### [Supplied records]
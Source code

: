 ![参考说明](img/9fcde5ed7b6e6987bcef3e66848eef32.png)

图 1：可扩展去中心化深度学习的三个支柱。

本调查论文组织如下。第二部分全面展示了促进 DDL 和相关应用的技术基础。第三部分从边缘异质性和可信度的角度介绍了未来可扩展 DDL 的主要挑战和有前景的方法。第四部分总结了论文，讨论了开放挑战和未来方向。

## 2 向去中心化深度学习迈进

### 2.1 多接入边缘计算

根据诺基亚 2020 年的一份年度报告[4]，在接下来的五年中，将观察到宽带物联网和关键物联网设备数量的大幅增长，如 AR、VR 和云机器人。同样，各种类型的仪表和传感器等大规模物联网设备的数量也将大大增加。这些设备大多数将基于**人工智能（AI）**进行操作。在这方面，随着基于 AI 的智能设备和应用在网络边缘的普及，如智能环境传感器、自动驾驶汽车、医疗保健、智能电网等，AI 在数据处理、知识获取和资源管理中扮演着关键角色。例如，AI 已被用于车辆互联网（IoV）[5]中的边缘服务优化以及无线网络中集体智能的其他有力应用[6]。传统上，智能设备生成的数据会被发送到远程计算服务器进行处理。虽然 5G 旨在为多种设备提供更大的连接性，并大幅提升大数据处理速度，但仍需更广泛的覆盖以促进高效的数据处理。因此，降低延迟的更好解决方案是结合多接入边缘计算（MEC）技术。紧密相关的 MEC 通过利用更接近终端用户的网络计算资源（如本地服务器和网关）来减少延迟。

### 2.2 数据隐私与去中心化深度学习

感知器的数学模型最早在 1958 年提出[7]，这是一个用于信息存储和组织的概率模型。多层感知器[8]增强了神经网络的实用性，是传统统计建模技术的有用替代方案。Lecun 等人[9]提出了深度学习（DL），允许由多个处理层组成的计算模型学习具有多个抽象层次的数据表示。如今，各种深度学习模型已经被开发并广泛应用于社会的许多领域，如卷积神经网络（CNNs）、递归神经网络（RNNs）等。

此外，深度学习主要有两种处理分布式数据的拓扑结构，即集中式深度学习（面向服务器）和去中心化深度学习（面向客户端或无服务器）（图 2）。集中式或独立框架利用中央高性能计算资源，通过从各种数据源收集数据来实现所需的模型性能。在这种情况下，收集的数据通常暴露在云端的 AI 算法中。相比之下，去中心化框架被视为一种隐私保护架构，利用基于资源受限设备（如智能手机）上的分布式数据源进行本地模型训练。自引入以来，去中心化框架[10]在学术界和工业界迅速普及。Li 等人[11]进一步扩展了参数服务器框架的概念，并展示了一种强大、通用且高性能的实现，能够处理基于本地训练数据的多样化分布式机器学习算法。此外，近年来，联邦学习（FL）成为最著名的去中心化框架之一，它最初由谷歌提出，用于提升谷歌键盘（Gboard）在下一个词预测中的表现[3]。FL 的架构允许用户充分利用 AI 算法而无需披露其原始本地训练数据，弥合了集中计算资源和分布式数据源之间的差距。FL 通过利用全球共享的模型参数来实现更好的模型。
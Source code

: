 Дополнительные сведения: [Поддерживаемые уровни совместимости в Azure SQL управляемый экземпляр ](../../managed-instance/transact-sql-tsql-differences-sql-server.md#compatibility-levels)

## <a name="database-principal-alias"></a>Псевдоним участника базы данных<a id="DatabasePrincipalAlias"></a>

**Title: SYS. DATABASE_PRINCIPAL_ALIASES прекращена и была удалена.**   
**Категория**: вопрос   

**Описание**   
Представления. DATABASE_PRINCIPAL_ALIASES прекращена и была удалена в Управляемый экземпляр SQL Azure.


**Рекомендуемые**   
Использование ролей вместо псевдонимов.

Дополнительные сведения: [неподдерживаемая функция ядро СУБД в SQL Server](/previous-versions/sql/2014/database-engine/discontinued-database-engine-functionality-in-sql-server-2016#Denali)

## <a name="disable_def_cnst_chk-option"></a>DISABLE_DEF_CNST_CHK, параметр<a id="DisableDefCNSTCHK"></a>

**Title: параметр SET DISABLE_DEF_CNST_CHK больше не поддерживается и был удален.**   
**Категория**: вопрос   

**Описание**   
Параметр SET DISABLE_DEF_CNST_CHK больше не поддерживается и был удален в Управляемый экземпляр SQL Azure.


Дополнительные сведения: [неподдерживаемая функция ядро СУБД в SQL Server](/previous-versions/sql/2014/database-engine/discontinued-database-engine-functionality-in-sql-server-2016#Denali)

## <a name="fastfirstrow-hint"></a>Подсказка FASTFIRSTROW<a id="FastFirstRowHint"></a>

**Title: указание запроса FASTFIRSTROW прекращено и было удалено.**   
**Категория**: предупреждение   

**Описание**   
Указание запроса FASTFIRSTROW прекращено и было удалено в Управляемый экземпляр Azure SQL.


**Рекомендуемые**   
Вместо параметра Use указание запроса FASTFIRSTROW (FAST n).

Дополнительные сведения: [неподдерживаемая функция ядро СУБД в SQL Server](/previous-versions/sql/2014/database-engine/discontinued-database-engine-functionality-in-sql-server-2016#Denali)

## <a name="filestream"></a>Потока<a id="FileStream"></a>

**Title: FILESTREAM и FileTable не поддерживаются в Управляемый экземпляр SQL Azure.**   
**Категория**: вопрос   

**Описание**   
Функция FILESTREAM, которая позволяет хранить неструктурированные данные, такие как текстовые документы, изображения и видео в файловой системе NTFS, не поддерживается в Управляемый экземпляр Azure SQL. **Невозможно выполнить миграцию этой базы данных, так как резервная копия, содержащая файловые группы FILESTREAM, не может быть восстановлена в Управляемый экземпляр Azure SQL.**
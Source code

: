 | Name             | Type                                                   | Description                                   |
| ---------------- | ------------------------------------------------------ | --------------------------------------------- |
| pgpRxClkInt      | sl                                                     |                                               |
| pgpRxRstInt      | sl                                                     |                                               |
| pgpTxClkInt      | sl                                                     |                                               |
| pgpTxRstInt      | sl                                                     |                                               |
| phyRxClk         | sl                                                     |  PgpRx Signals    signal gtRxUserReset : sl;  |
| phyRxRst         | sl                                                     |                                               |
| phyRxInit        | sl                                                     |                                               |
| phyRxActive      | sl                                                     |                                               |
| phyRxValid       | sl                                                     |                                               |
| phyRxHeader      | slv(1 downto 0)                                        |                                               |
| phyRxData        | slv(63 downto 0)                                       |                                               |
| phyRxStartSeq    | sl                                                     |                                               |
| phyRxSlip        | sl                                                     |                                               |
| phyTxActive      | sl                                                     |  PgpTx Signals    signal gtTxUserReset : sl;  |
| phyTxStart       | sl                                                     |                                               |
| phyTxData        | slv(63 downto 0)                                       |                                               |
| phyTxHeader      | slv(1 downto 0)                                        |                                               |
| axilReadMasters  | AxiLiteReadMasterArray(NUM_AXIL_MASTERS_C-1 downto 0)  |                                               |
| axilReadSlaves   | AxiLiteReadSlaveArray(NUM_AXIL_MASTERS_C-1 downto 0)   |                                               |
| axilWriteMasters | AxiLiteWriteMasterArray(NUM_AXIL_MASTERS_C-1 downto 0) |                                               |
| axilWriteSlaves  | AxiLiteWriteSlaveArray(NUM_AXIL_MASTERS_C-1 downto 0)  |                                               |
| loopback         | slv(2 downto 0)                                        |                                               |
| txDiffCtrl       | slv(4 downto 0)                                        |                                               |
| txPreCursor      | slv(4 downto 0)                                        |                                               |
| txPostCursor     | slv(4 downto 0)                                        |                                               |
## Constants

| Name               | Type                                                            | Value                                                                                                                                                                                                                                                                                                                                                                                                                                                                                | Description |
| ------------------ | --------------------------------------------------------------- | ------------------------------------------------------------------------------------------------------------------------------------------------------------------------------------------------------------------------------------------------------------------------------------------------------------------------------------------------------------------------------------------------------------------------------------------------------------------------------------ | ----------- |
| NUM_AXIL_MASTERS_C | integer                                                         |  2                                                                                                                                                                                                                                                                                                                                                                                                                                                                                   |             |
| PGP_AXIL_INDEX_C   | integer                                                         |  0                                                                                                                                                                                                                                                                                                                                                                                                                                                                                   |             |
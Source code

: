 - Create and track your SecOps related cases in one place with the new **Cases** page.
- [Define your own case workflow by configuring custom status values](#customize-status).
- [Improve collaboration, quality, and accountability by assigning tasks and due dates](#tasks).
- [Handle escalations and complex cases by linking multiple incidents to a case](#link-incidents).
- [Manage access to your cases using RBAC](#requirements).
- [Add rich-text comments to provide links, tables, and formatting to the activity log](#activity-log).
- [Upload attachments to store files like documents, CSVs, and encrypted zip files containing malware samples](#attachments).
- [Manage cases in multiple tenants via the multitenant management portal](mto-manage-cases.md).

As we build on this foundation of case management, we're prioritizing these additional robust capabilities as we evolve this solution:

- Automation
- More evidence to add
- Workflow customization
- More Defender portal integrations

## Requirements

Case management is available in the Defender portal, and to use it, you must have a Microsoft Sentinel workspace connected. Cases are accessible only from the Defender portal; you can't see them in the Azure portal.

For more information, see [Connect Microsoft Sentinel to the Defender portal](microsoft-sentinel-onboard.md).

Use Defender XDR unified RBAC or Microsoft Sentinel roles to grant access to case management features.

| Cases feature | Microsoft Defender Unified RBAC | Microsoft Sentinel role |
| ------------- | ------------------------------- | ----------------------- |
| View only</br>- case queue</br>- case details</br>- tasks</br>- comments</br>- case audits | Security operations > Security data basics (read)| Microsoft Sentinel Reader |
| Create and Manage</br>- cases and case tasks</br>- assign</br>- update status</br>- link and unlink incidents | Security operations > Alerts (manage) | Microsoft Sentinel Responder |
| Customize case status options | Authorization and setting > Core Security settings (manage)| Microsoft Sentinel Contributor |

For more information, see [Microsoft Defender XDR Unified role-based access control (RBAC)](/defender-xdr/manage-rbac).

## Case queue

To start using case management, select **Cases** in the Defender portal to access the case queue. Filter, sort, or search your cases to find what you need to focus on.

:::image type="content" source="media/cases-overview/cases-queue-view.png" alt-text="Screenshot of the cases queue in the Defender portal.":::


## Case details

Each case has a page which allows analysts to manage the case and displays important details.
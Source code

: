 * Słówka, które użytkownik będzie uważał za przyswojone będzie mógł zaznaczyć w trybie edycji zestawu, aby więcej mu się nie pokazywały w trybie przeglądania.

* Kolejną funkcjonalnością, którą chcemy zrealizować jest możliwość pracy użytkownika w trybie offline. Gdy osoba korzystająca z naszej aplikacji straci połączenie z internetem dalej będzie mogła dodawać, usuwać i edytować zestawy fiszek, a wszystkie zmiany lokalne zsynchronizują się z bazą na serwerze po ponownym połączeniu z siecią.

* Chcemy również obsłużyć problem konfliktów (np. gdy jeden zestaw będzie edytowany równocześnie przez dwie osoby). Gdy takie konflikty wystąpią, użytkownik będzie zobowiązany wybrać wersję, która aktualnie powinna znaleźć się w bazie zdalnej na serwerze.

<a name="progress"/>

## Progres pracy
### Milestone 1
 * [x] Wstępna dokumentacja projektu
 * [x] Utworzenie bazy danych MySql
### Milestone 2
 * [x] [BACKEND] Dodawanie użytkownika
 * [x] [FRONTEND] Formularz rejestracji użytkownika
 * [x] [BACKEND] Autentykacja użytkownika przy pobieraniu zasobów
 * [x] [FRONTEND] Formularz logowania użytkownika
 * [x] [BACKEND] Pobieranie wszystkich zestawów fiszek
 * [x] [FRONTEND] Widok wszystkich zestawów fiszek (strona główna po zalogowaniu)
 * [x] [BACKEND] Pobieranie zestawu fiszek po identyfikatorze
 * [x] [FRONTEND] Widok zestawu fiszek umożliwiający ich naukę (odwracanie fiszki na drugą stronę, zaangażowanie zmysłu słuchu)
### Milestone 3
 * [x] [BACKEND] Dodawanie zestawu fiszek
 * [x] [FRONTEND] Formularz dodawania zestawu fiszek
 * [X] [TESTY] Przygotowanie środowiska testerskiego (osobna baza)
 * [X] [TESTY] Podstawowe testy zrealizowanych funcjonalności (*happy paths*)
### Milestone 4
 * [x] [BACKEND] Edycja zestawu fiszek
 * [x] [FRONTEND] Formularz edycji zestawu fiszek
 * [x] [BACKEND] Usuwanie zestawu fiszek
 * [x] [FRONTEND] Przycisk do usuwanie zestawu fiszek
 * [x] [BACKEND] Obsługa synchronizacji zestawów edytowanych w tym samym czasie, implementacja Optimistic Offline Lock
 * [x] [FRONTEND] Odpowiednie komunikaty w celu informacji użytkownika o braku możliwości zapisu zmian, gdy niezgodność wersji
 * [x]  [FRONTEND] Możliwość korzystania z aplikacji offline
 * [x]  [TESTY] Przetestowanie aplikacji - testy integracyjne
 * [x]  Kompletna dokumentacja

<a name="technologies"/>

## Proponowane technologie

### [Task instructions]
In the entries above, find the line with "## Case queue" and the line with "połączeniu z siecią.", then set down exactly those two and every line between them, nothing else.

### [Solution to the exercise]
## Case queue

To start using case management, select **Cases** in the Defender portal to access the case queue. Filter, sort, or search your cases to find what you need to focus on.

:::image type="content" source="media/cases-overview/cases-queue-view.png" alt-text="Screenshot of the cases queue in the Defender portal.":::


## Case details

Each case has a page which allows analysts to manage the case and displays important details.
Source code

: * Słówka, które użytkownik będzie uważał za przyswojone będzie mógł zaznaczyć w trybie edycji zestawu, aby więcej mu się nie pokazywały w trybie przeglądania.

* Kolejną funkcjonalnością, którą chcemy zrealizować jest możliwość pracy użytkownika w trybie offline. Gdy osoba korzystająca z naszej aplikacji straci połączenie z internetem dalej będzie mogła dodawać, usuwać i edytować zestawy fiszek, a wszystkie zmiany lokalne zsynchronizują się z bazą na serwerze po ponownym połączeniu z siecią.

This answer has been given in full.